Baba movió la cabeza con un indeciso recuerdo de algo que le disgustaba.

—No estaba preparado —insistió.

Lo que equivalía a confesar que no había pensado para nada en la posibilidad de tener un hijo con una extraña a su raza. Se había casado con Ai-lan por razones personales, mas no imaginado la posibilidad de un hijo. Un hijo que no deseaba. Y esa sensación de no haber sido deseado había calado profundamente en el ánimo de Gerard, como un puñal clavado continuamente o una herida no curada nunca. Y ese puñal y esa herida habían impedido a Gerard acompañarme a mi país.

Yo lo veía y lo sentía así. Y con toda claridad. ¡Qué profundo es el dolor de saberse inadecuadamente amado! De generación en generación se renueva la llaga, que no cura hasta que el amor, sobreviniendo del sitio que sea, lo consigue.

Baba había vuelto a llorar. Dije, para hacerle olvidar su pena:

—¿Recuerda usted a Sam Blaine?

En el acto olvido a Ai-lan. Se mostraba dubitativo.

—¿A quién?

—A Blaine. Vivía usted en una casa suya, en Kansas.

—¿Sí?

—Desde luego. Y se lo digo porque Rennie se ha ido a vivir y a trabajar en el rancho de Sam Blaine. Éste estuvo en China durante la guerra. Le gustaba el país y le gustaban sus habitantes. Todos se portaron bien con él. Por eso él le correspondió cuando usted enfermó en el tren y fue dejado en aquel pueblecito de Kansas. Sam Blaine andaba por allí cerca (algún día le preguntaré por qué) y se hizo amigo suyo. Ahora es amigo de Rennie.

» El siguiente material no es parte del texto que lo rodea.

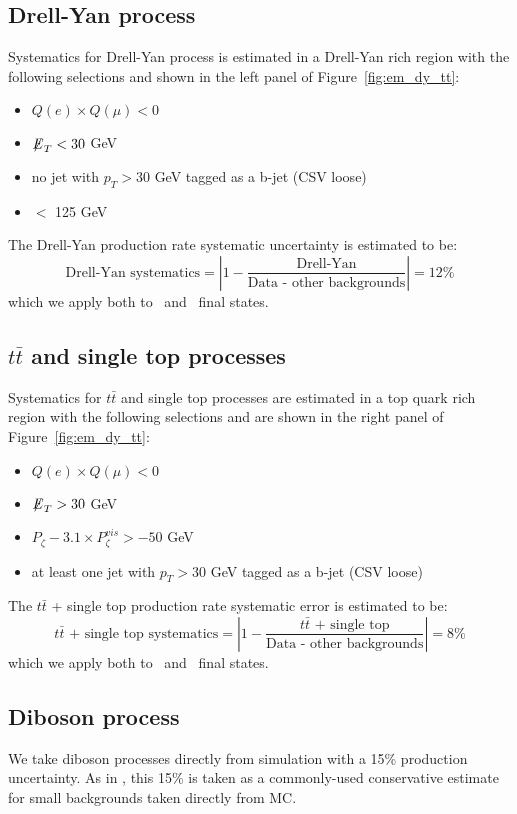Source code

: \subsection{Drell-Yan process}\label{sec:em_DY}
Systematics for Drell-Yan process is estimated in a Drell-Yan rich 
region with the following selections and shown in the left panel of 
Figure~\ref{fig:em_dy_tt}:
\begin{itemize}
  \item $Q(e) \times Q(\mu) < 0$
  \item ${\not\mathrel{E}}_T<30$ GeV
  \item no jet with $p_T>30$ GeV tagged as a b-jet (CSV loose)
  \item \meffemu $<$ 125 GeV
\end{itemize}
The Drell-Yan production rate systematic uncertainty is estimated to
be:
\begin{equation}\label{eq:DY}
\text{Drell-Yan systematics} = \left| 1 - \frac{\text{Drell-Yan}}{\text{Data - other backgrounds}}\right| = 12\%
\end{equation}
which we apply both to \tetm ~and \teth ~final states.

\subsection{$t\bar{t}$ and single top processes}\label{sec:em_tt}
Systematics for $t\bar{t}$ and single top processes are estimated in a
top quark rich region with the following selections and are shown in the
right panel of Figure~\ref{fig:em_dy_tt}:
\begin{itemize}
  \item $Q(e) \times Q(\mu) < 0$
  \item ${\not\mathrel{E}}_T>30$ GeV
  \item $P_{\zeta}- 3.1 \times P_{\zeta}^{vis} > -50$ GeV
  \item at least one jet with $p_T>30$ GeV tagged as a b-jet (CSV loose)
\end{itemize}
The $t\bar{t}$ + single top production rate systematic error is estimated to be:
\begin{equation}\label{eq:em_tt}
\text{$t\bar{t}$ + single top systematics} = \left| 1 - \frac{\text{$t\bar{t}$ + single top}}{\text{Data - other backgrounds}}\right| = 8\%
\end{equation}
which we apply both to \tetm ~and \teth ~final states.

\subsection{Diboson process}
We take diboson processes directly from simulation with a 15\% production uncertainty. As in \teth , this 15\% is taken as a commonly-used conservative estimate for small backgrounds taken directly from MC.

Baba no recordaba nada de aquello, pero el mencionárselo valió la pena para que dejase de llorar. Empujé su sillón hasta la ventana, porque le gusta mucho sentarse allí, y él dirigió la plácida mirada al panorama de valles y ondulosas colinas. Como le interesan las ovejas, inclinose repetidamente sobre la ventana para verlas pastar.

—En seguida voy —dije.

Y bajé para ejecutar mi trabajo de todos los días.